I have a model p(θ,y,z) with global parameters θ, unit-level latent variables yᵢ, and unit-level observations zᵢ. I’d like to define a guide family q_φ as follows:

- The guide parameter φ is just θ̂ , the mode of θ.
- Calculate ŷ, the MLE of y given θ=θ̂ and z=z_obs. (That is, amortize over y, using calculus I have done symbolically.)
- Find the observed information matrix P, i.e. the negative of the Hessian of p with respect to (θ,y) at the point (θ̂,ŷ,z_obs).
- Let q_φ(θ,y) be normal with mean (θ̂,ŷ) and precision matrix P. (In reality, we may need to modify P somewhat, to ensure that it is finite and positive-definite. But for the present purposes, let’s just assume that it is.)

I have successfully gotten pyro to do an un-amortized version of this approach — i.e. letting φ = (θ̂,ŷ) rather than calculating ŷ from θ̂.

The difficulty with the amortized version is that, when calculating the Hessian of p at (θ̂,ŷ), pyro needs to forget about the dependence of ŷ on θ̂: it needs to treat ∂ŷ/∂θ̂ as 0. On the other hand, when calculating the gradient of the ELBO with respect to θ̂, the dependence of ŷ on θ̂ is crucial.

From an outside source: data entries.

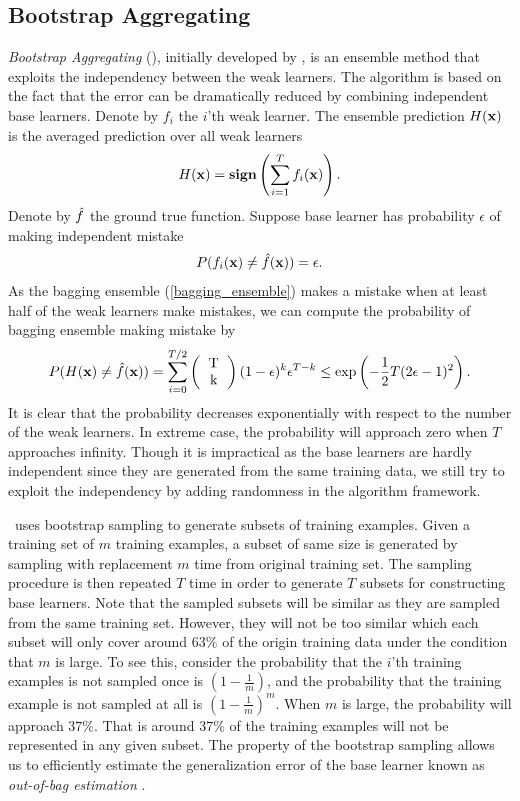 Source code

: {%
\subsection{Bootstrap Aggregating}
\textit{Bootstrap Aggregating} (\bagging), initially developed by \citet{Breiman96bagging}, is an ensemble method that exploits the independency between the weak learners.
The algorithm is based on the fact that the error can be dramatically reduced by combining independent base learners.
Denote by $f_i$ the $i$'th weak learner.
The ensemble prediction $H(\mathbf {x})$ is the averaged prediction over all weak learners
\begin{align}
	H(\mathbf {x}) = \textbf{sign}\left(\sum_{i=1}^{T}f_i(\mathbf {x})\right). \label{bagging_ensemble}
\end{align}
Denote by ${\hat{f}}$ the ground true function.
Suppose base learner has probability $\epsilon$ of making independent mistake
\begin{align*}
	P(f_i(\mathbf {x}) \ne {\hat{f}}(\mathbf {x})) = \epsilon.
\end{align*}
As the bagging ensemble (\ref{bagging_ensemble}) makes a mistake when at least half of the weak learners make mistakes, we can compute the probability of bagging ensemble making mistake by
\begin{align*}
	P(H(\vx)\neq\hatf(\vx)) = \sum_{i=0}^{T/2}\left(\begin{tabular}{cc}T\\k\end{tabular}\right)(1-\epsilon)^k\epsilon^{T-k} \le\exp\left(-\frac{1}{2}T(2\epsilon-1)^2\right).
\end{align*}
It is clear that the probability decreases exponentially with respect to the number of the weak learners.
In extreme case, the probability will approach zero when $T$ approaches infinity.
Though it is impractical as the base learners are hardly independent since they are generated from the same training data, we still try to exploit the independency by adding randomness in the algorithm framework.

\bagging\ uses bootstrap sampling \citep{Efron1994introduction} to generate subsets of training examples.
Given a training set of $m$ training examples, a subset of same size is generated by sampling with replacement $m$ time from original training set.
The sampling procedure is then repeated $T$ time in order to generate $T$ subsets for constructing base learners.
Note that the sampled subsets will be similar as they are sampled from the same training set.
However, they will not be too similar which each subset will only cover around $63\%$ of the origin training data under the condition that $m$ is large.
To see this, consider the probability that the $i$'th training examples is not sampled once is $(1-\frac{1}{m})$, and the probability that the training example is not sampled at all is $(1-\frac{1}{m})^m$.
When $m$ is large, the probability will approach $37\%$. 
That is around $37\%$ of the training examples will not be represented in any given subset.
The property of the bootstrap sampling allows us to efficiently estimate the generalization error of the base learner known as \textit{out-of-bag estimation} \citep{Breiman96out,Tibshirani1996bias,Wolpert99an}.

}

I know how to make the dependence of ŷ on θ̂ invisible to pyro/ pytorch, but what I need to do here is make it visible for some purposes and invisible for others. I can think of a few possibilities:

A. Make the dependence invisible in the guide function itself, but calculate the missing terms of the gradient separately and pass them to pyro explicitly. (Using some Poutine call?? Not sure how.)

B. Calculate an `extra_loss`

variable in such a way that running `extra_loss.backward(retain_variables=True)`

adds the correct amount to the gradient. Trust that pyro will not zero out that gradient before using it.

C. Add some hooks in the pyro.param class (in my private copy, course), so that a guide can ask for two identical copies of a given parameter and use them in different places. Define the gradient of a function with respect to such a “doubled” parameter be the sum of the gradients with respect to each copy, as calculated by .backward().

The issue with A and B is that I can easily imagine getting things wrong, since I don’t fully understand all the scaling and Rao-Blackwellization involved in pyro’s estimate of the ELBO. What exactly is the expression for the thing that pyro runs `backward()`

on? (The ELBO or surrogate ELBO? I think?)

The issue with C is that it involves changing pyro itself. Since I’m not a pyro pro, this seems risky. Still, I currently lean towards option C, because it seems the simplest; but I may be totally wrong about that.

Would really appreciate advice and words of wisdom and warning!